Fig. 1.

In human CC, Fr.II T_regs expand in a cancer stage–dependent manner. (A) Representative dot plots depicting flow cytometry gating of five T cell fractions: three of which are Foxp3⁺ and two are Foxp3⁻. The Foxp3⁺ cells are labeled as Fr.I (black, CD45RA⁺Foxp3^int), Fr.II (red, CD45RA⁻Foxp3^high), and Fr.III (blue, CD45RA⁻Foxp3^int). Non-Foxp3 T cells can be divided into naïve CD45RA⁺Foxp3⁻ (green) and memory CD45RA⁻Foxp3⁻ (purple). Cells were pregated on live CD4⁺CD8⁻ cells. (B) Compiled frequencies of T_reg subtypes among CD4 T cells frommarginal or tumor tissue as determined by FACS analysis (n = 13). (C) Compiled frequencies of T_reg subtypes among CD4 T cells from PBMCs of HD or CC patients. HD, n = 23; CC, n = 94. (D) CC PBMC T_reg subtype frequencies according to the cancer stage of each CC patient as defined by the International Union for Cancer Control.
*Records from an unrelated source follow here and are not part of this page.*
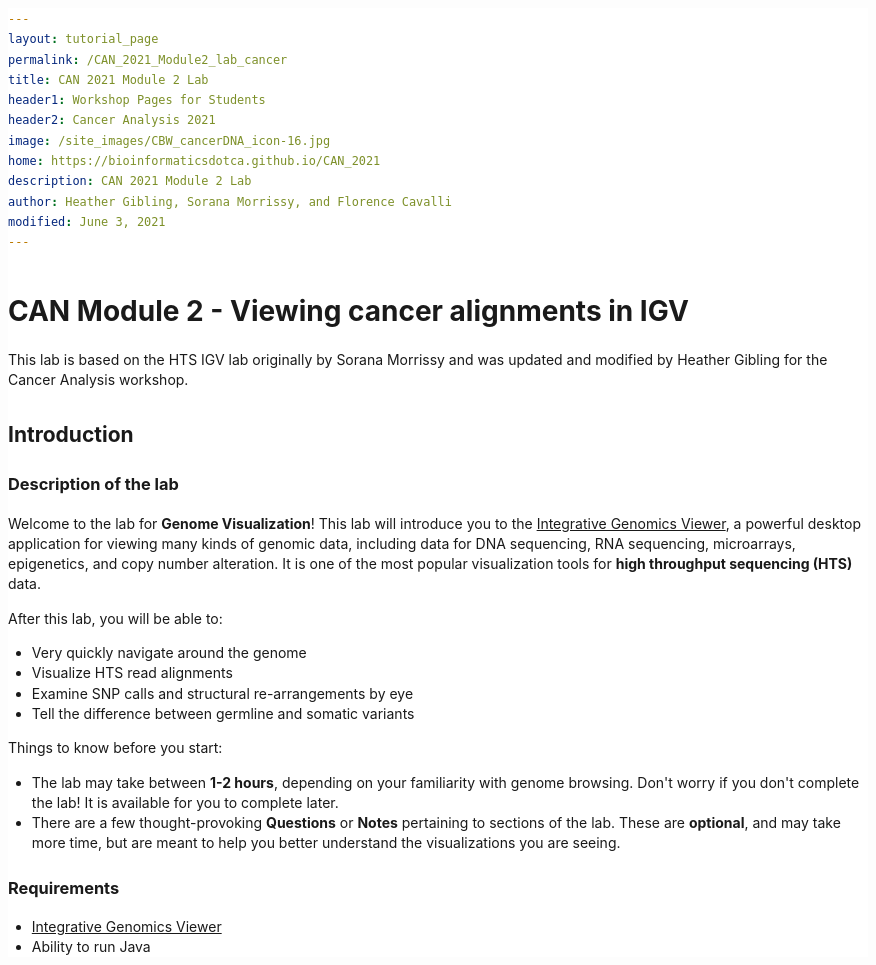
 ```yaml
---
layout: tutorial_page
permalink: /CAN_2021_Module2_lab_cancer
title: CAN 2021 Module 2 Lab
header1: Workshop Pages for Students
header2: Cancer Analysis 2021
image: /site_images/CBW_cancerDNA_icon-16.jpg
home: https://bioinformaticsdotca.github.io/CAN_2021
description: CAN 2021 Module 2 Lab
author: Heather Gibling, Sorana Morrissy, and Florence Cavalli
modified: June 3, 2021
---
```


# CAN Module 2 - Viewing cancer alignments in IGV 

This lab is based on the HTS IGV lab originally by Sorana Morrissy and was updated and modified by Heather Gibling for the Cancer Analysis workshop.


## Introduction


### Description of the lab

Welcome to the lab for **Genome Visualization**! This lab will introduce you to the [Integrative Genomics Viewer](http://www.broadinstitute.org/igv), a powerful desktop application for viewing many kinds of genomic data, including data for DNA sequencing, RNA sequencing, microarrays, epigenetics, and copy number alteration. It is one of the most popular visualization tools for **high throughput sequencing (HTS)** data.

After this lab, you will be able to:

* Very quickly navigate around the genome
* Visualize HTS read alignments
* Examine SNP calls and structural re-arrangements by eye
* Tell the difference between germline and somatic variants

Things to know before you start:

* The lab may take between **1-2 hours**, depending on your familiarity with genome browsing. Don't worry if you don't complete the lab! It is available for you to complete later.
* There are a few thought-provoking **Questions** or **Notes** pertaining to sections of the lab. These are **optional**, and may take more time, but are meant to help you better understand the visualizations you are seeing.


### Requirements 

* [Integrative Genomics Viewer](http://www.broadinstitute.org/igv) 
* Ability to run Java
Fr.I: white circles, HD; white squares, CC; Fr.II: red circles, HD; red squares, CC; Fr.III: blue circles, HD; blue squares, CC. Statistics are found in table S2. Bar represents median. Each dot in (B) to (D) represents one patient; value was determined from an average of at least two separate FACS stainings.